**Provided information:**
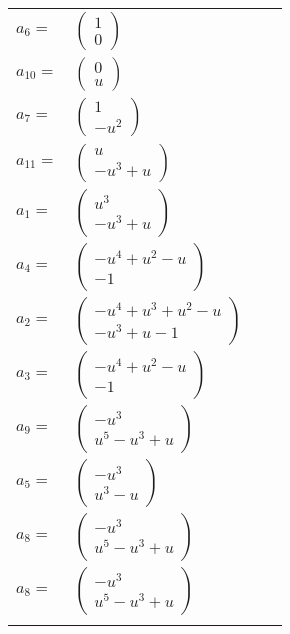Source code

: \documentclass[1p]{elsarticle_modified}
\theoremstyle{definition}
\begin{document}
\begin{tabular}{m{7pt} m{180pt} m{7pt} m{180pt} }
\flushright $a_{6}=$&$\begin{pmatrix}1\\0\end{pmatrix}$ \\
\flushright $a_{10}=$&$\begin{pmatrix}0\\u\end{pmatrix}$ \\
\flushright $a_{7}=$&$\begin{pmatrix}1\\- u^2\end{pmatrix}$ \\
\flushright $a_{11}=$&$\begin{pmatrix}u\\- u^3+u\end{pmatrix}$ \\
\flushright $a_{1}=$&$\begin{pmatrix}u^3\\- u^3+u\end{pmatrix}$ \\
\flushright $a_{4}=$&$\begin{pmatrix}- u^4+u^2- u\\-1\end{pmatrix}$ \\
\flushright $a_{2}=$&$\begin{pmatrix}- u^4+u^3+u^2- u\\- u^3+u-1\end{pmatrix}$ \\
\flushright $a_{3}=$&$\begin{pmatrix}- u^4+u^2- u\\-1\end{pmatrix}$ \\
\flushright $a_{9}=$&$\begin{pmatrix}- u^3\\u^5- u^3+u\end{pmatrix}$ \\
\flushright $a_{5}=$&$\begin{pmatrix}- u^3\\u^3- u\end{pmatrix}$ \\
\flushright $a_{8}=$&$\begin{pmatrix}- u^3\\u^5- u^3+u\end{pmatrix}$\\ \flushright $a_{8}=$&$\begin{pmatrix}- u^3\\u^5- u^3+u\end{pmatrix}$\\&\end{tabular}
\end{document}
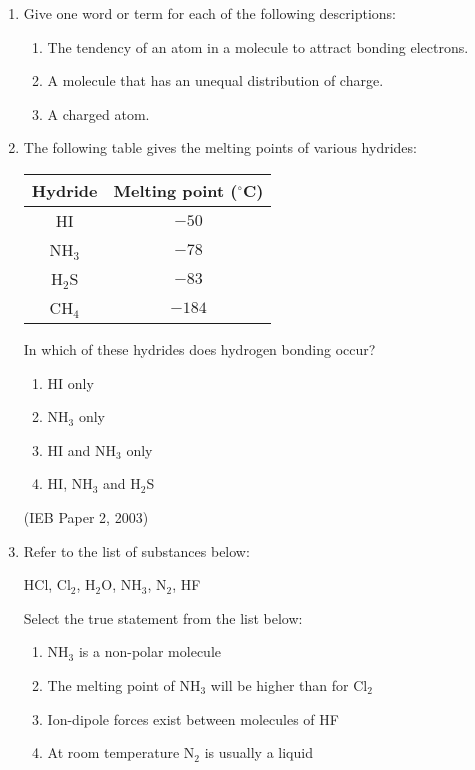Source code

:\begin{eocexercises}{}
\begin{enumerate}
\item{Give one word or term for each of the following descriptions:}
\begin{enumerate}
\item{The tendency of an atom in a molecule to attract bonding electrons.}
\item{A molecule that has an unequal distribution of charge.}
\item{A charged atom.}
\end{enumerate}

\item{The following table gives the melting points of various hydrides:}
\begin{center}
\begin{tabular}{|c|c|}\hline
\textbf{Hydride} & \textbf{Melting point} ($^{\circ}$C) \\\hline
HI & $-50$ \\\hline
NH$_{3}$ & $-78$ \\\hline
H$_{2}$S & $-83$ \\\hline
CH$_{4}$ & $-184$ \\\hline
\end{tabular}
\end{center}

In which of these hydrides does hydrogen bonding occur?
\begin{enumerate}
\item{HI only}
\item{NH$_{3}$ only}
\item{HI and NH$_{3}$ only}
\item{HI, NH$_{3}$ and H$_{2}$S}
\end{enumerate}
(IEB Paper 2, 2003)

\item{Refer to the list of substances below:}
\begin{center}
HCl, Cl$_{2}$, H$_{2}$O, NH$_{3}$, N$_{2}$, HF
\end{center}
Select the true statement from the list below:
\begin{enumerate}
\item{NH$_{3}$ is a non-polar molecule}
\item{The melting point of NH$_{3}$ will be higher than for Cl$_{2}$}
\item{Ion-dipole forces exist between molecules of HF}
\item{At room temperature N$_{2}$ is usually a liquid}
\end{enumerate}


\end{enumerate}
\end{eocexercises}
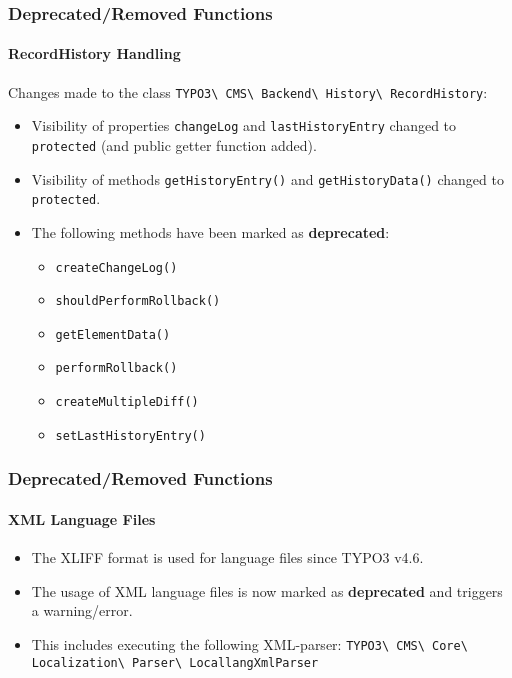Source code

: 
\begin{frame}[fragile]
	\frametitle{Deprecated/Removed Functions}
	\framesubtitle{RecordHistory Handling}

	Changes made to the class
		\smaller
			\texttt{TYPO3\textbackslash
				CMS\textbackslash
				Backend\textbackslash
				History\textbackslash
				RecordHistory}:
		\normalsize

	\begin{itemize}

		\item Visibility of properties \texttt{changeLog} and \texttt{lastHistoryEntry}
			changed to \texttt{protected} (and public getter function added).
		\item Visibility of methods \texttt{getHistoryEntry()} and \texttt{getHistoryData()}
			changed to \texttt{protected}.
		\item The following methods have been marked as \textbf{deprecated}:

			\begin{itemize}\smaller
				\item \texttt{createChangeLog()}
				\item \texttt{shouldPerformRollback()}
				\item \texttt{getElementData()}
				\item \texttt{performRollback()}
				\item \texttt{createMultipleDiff()}
				\item \texttt{setLastHistoryEntry()}
			\end{itemize}\normalsize

	\end{itemize}

\end{frame}


\begin{frame}[fragile]
	\frametitle{Deprecated/Removed Functions}
	\framesubtitle{XML Language Files}

	\begin{itemize}
		\item The XLIFF format is used for language files since TYPO3 v4.6.
		\item The usage of XML language files is now marked as \textbf{deprecated}
			and triggers a warning/error.
		\item This includes executing the following XML-parser:\newline
			\small
				\texttt{TYPO3\textbackslash
					CMS\textbackslash
					Core\textbackslash
					Localization\textbackslash
					Parser\textbackslash
					LocallangXmlParser}
			\normalsize
	\end{itemize}

\end{frame}


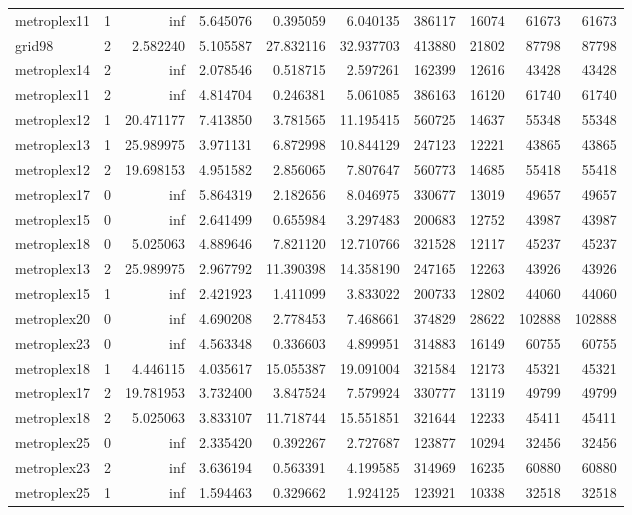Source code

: \begin{longtable}{|l|r|r|r|r|r|r|r|r|r|}
metroplex11 & 1 & inf & 5.645076 & 0.395059 & 6.040135 & 386117 & 16074 & 61673 & 61673 \\
grid98 & 2 & 2.582240 & 5.105587 & 27.832116 & 32.937703 & 413880 & 21802 & 87798 & 87798 \\
metroplex14 & 2 & inf & 2.078546 & 0.518715 & 2.597261 & 162399 & 12616 & 43428 & 43428 \\
metroplex11 & 2 & inf & 4.814704 & 0.246381 & 5.061085 & 386163 & 16120 & 61740 & 61740 \\
metroplex12 & 1 & 20.471177 & 7.413850 & 3.781565 & 11.195415 & 560725 & 14637 & 55348 & 55348 \\
metroplex13 & 1 & 25.989975 & 3.971131 & 6.872998 & 10.844129 & 247123 & 12221 & 43865 & 43865 \\
metroplex12 & 2 & 19.698153 & 4.951582 & 2.856065 & 7.807647 & 560773 & 14685 & 55418 & 55418 \\
metroplex17 & 0 & inf & 5.864319 & 2.182656 & 8.046975 & 330677 & 13019 & 49657 & 49657 \\
metroplex15 & 0 & inf & 2.641499 & 0.655984 & 3.297483 & 200683 & 12752 & 43987 & 43987 \\
metroplex18 & 0 & 5.025063 & 4.889646 & 7.821120 & 12.710766 & 321528 & 12117 & 45237 & 45237 \\
metroplex13 & 2 & 25.989975 & 2.967792 & 11.390398 & 14.358190 & 247165 & 12263 & 43926 & 43926 \\
metroplex15 & 1 & inf & 2.421923 & 1.411099 & 3.833022 & 200733 & 12802 & 44060 & 44060 \\
metroplex20 & 0 & inf & 4.690208 & 2.778453 & 7.468661 & 374829 & 28622 & 102888 & 102888 \\
metroplex23 & 0 & inf & 4.563348 & 0.336603 & 4.899951 & 314883 & 16149 & 60755 & 60755 \\
metroplex18 & 1 & 4.446115 & 4.035617 & 15.055387 & 19.091004 & 321584 & 12173 & 45321 & 45321 \\
metroplex17 & 2 & 19.781953 & 3.732400 & 3.847524 & 7.579924 & 330777 & 13119 & 49799 & 49799 \\
metroplex18 & 2 & 5.025063 & 3.833107 & 11.718744 & 15.551851 & 321644 & 12233 & 45411 & 45411 \\
metroplex25 & 0 & inf & 2.335420 & 0.392267 & 2.727687 & 123877 & 10294 & 32456 & 32456 \\
metroplex23 & 2 & inf & 3.636194 & 0.563391 & 4.199585 & 314969 & 16235 & 60880 & 60880 \\
metroplex25 & 1 & inf & 1.594463 & 0.329662 & 1.924125 & 123921 & 10338 & 32518 & 32518 \\

\end{longtable}

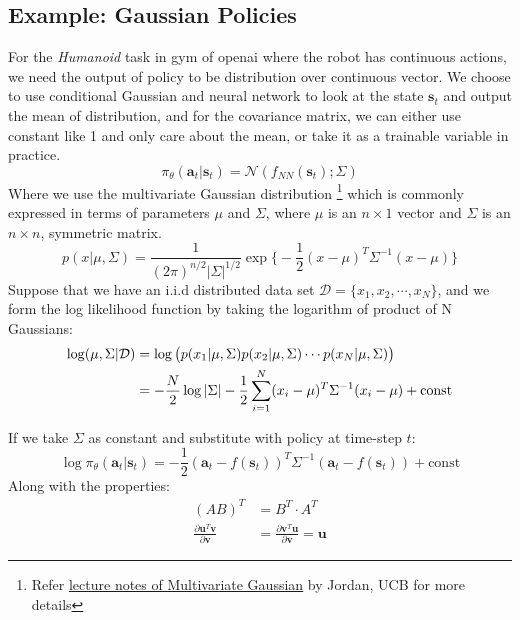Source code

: \documentclass{tufte-handout}
\newcommand{\s}{\mathbf{s}}
\newcommand{\act}{\mathbf{a}}
\begin{document}
\subsection{Example: Gaussian Policies}
For the \emph{Humanoid} task in gym of openai where the robot has continuous actions, we need the output of policy to be distribution over continuous vector. We choose to use conditional Gaussian and neural network to look at the state $\s_t$ and output the mean of distribution, and for the covariance matrix, we can either use constant like 1 and only care about the mean, or take it as a trainable variable in practice.
\begin{equation}
  \label{eq:11}
  \pi_\theta(\act_t | \s_t) = \mathcal{N} (f_{NN} (\s_t); \Sigma)
\end{equation}
Where we use the multivariate Gaussian distribution \thanks{Refer \href{https://people.eecs.berkeley.edu/~jordan/courses/260-spring10/other-readings/chapter13.pdf}{\underline{lecture notes of Multivariate Gaussian}} by Jordan, UCB for more details} which is commonly expressed in terms of parameters $\mu$ and $\Sigma$, where $\mu$ is an $n \times 1$
vector and $\Sigma$ is an $n \times n$, symmetric matrix.
\begin{equation}
  \label{eq:12}
  p(x | \mu, \Sigma) = \frac{1}{ (2\pi)^{n/2} |\Sigma| ^{1/2}} \exp \bigg\{ - \frac{1}{2}(x- \mu)^T \Sigma ^{-1} (x- \mu) \bigg\}
\end{equation}
Suppose that we have an i.i.d distributed data set $\mathcal{D} = \{x_1, x_2, \cdots, x_N \}$, and we form the log likelihood function by taking the logarithm of product of N Gaussians:
\begin{align}
\label{eq:12}
\log(\mu, \Sigma | \mathcal{D})
& = \log \big(p(x_1 | \mu, \Sigma)p(x_2 | \mu, \Sigma) \cdots p(x_N | \mu, \Sigma) \big) \notag \\
& = - \frac{N}{2} \log | \Sigma | - \frac{1}{2} \sum_{i=1} ^N (x_i - \mu)^T \Sigma ^{-1} (x_i - \mu) + \text{const}
\end{align}

\indent If we take $\Sigma$ as constant and  substitute with policy at time-step $t$:
\begin{equation}
\label{eq:13}
\log \pi_\theta (\act_t | \s_t) = -\frac{1}{2} (\act_t - f(\s_t))^T \Sigma ^{-1} (\act_t - f(\s_t)) + \text{const}
\end{equation}
\indent Along with the properties:
\begin{align}
(AB)^T &= B^T \cdot A^T \\
\frac{\partial \mathbf{u}^T \mathbf{v}}{\partial \mathbf{v}} &=\frac{\partial \mathbf{v}^T \mathbf{u}}{\partial \mathbf{v}} = \mathbf{u}
\end{align}
\end{document}
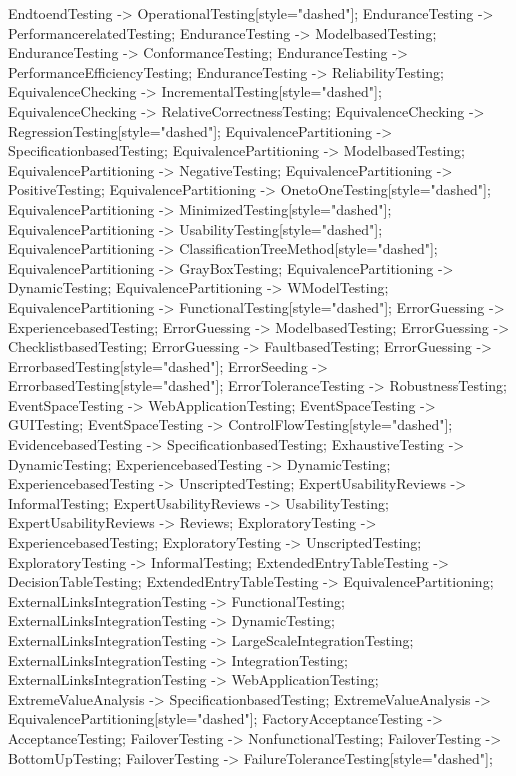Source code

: \documentclass{article}
\begin{document}
{EndtoendTesting -> OperationalTesting[style="dashed"];
EnduranceTesting -> PerformancerelatedTesting;
EnduranceTesting -> ModelbasedTesting;
EnduranceTesting -> ConformanceTesting;
EnduranceTesting -> PerformanceEfficiencyTesting;
EnduranceTesting -> ReliabilityTesting;
EquivalenceChecking -> IncrementalTesting[style="dashed"];
EquivalenceChecking -> RelativeCorrectnessTesting;
EquivalenceChecking -> RegressionTesting[style="dashed"];
EquivalencePartitioning -> SpecificationbasedTesting;
EquivalencePartitioning -> ModelbasedTesting;
EquivalencePartitioning -> NegativeTesting;
EquivalencePartitioning -> PositiveTesting;
EquivalencePartitioning -> OnetoOneTesting[style="dashed"];
EquivalencePartitioning -> MinimizedTesting[style="dashed"];
EquivalencePartitioning -> UsabilityTesting[style="dashed"];
EquivalencePartitioning -> ClassificationTreeMethod[style="dashed"];
EquivalencePartitioning -> GrayBoxTesting;
EquivalencePartitioning -> DynamicTesting;
EquivalencePartitioning -> WModelTesting;
EquivalencePartitioning -> FunctionalTesting[style="dashed"];
ErrorGuessing -> ExperiencebasedTesting;
ErrorGuessing -> ModelbasedTesting;
ErrorGuessing -> ChecklistbasedTesting;
ErrorGuessing -> FaultbasedTesting;
ErrorGuessing -> ErrorbasedTesting[style="dashed"];
ErrorSeeding -> ErrorbasedTesting[style="dashed"];
ErrorToleranceTesting -> RobustnessTesting;
EventSpaceTesting -> WebApplicationTesting;
EventSpaceTesting -> GUITesting;
EventSpaceTesting -> ControlFlowTesting[style="dashed"];
EvidencebasedTesting -> SpecificationbasedTesting;
ExhaustiveTesting -> DynamicTesting;
ExperiencebasedTesting -> DynamicTesting;
ExperiencebasedTesting -> UnscriptedTesting;
ExpertUsabilityReviews -> InformalTesting;
ExpertUsabilityReviews -> UsabilityTesting;
ExpertUsabilityReviews -> Reviews;
ExploratoryTesting -> ExperiencebasedTesting;
ExploratoryTesting -> UnscriptedTesting;
ExploratoryTesting -> InformalTesting;
ExtendedEntryTableTesting -> DecisionTableTesting;
ExtendedEntryTableTesting -> EquivalencePartitioning;
ExternalLinksIntegrationTesting -> FunctionalTesting;
ExternalLinksIntegrationTesting -> DynamicTesting;
ExternalLinksIntegrationTesting -> LargeScaleIntegrationTesting;
ExternalLinksIntegrationTesting -> IntegrationTesting;
ExternalLinksIntegrationTesting -> WebApplicationTesting;
ExtremeValueAnalysis -> SpecificationbasedTesting;
ExtremeValueAnalysis -> EquivalencePartitioning[style="dashed"];
FactoryAcceptanceTesting -> AcceptanceTesting;
FailoverTesting -> NonfunctionalTesting;
FailoverTesting -> BottomUpTesting;
FailoverTesting -> FailureToleranceTesting[style="dashed"];
}
\end{document}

**Instructions to follow:** Look above for the line with "History\textbackslash" and the line with "metroplex11 & 2", then copy exactly the lines from the first through the second, both kept, with no pictures.

**Expected answer:**
				History\textbackslash
				RecordHistory}:
		\normalsize

	\begin{itemize}

		\item Visibility of properties \texttt{changeLog} and \texttt{lastHistoryEntry}
			changed to \texttt{protected} (and public getter function added).
		\item Visibility of methods \texttt{getHistoryEntry()} and \texttt{getHistoryData()}
			changed to \texttt{protected}.
		\item The following methods have been marked as \textbf{deprecated}:

			\begin{itemize}\smaller
				\item \texttt{createChangeLog()}
				\item \texttt{shouldPerformRollback()}
				\item \texttt{getElementData()}
				\item \texttt{performRollback()}
				\item \texttt{createMultipleDiff()}
				\item \texttt{setLastHistoryEntry()}
			\end{itemize}\normalsize

	\end{itemize}

\end{frame}


\begin{frame}[fragile]
	\frametitle{Deprecated/Removed Functions}
	\framesubtitle{XML Language Files}

	\begin{itemize}
		\item The XLIFF format is used for language files since TYPO3 v4.6.
		\item The usage of XML language files is now marked as \textbf{deprecated}
			and triggers a warning/error.
		\item This includes executing the following XML-parser:\newline
			\small
				\texttt{TYPO3\textbackslash
					CMS\textbackslash
					Core\textbackslash
					Localization\textbackslash
					Parser\textbackslash
					LocallangXmlParser}
			\normalsize
	\end{itemize}

\end{frame}


Source code

: \begin{longtable}{|l|r|r|r|r|r|r|r|r|r|}
metroplex11 & 1 & inf & 5.645076 & 0.395059 & 6.040135 & 386117 & 16074 & 61673 & 61673 \\
grid98 & 2 & 2.582240 & 5.105587 & 27.832116 & 32.937703 & 413880 & 21802 & 87798 & 87798 \\
metroplex14 & 2 & inf & 2.078546 & 0.518715 & 2.597261 & 162399 & 12616 & 43428 & 43428 \\
metroplex11 & 2 & inf & 4.814704 & 0.246381 & 5.061085 & 386163 & 16120 & 61740 & 61740 \\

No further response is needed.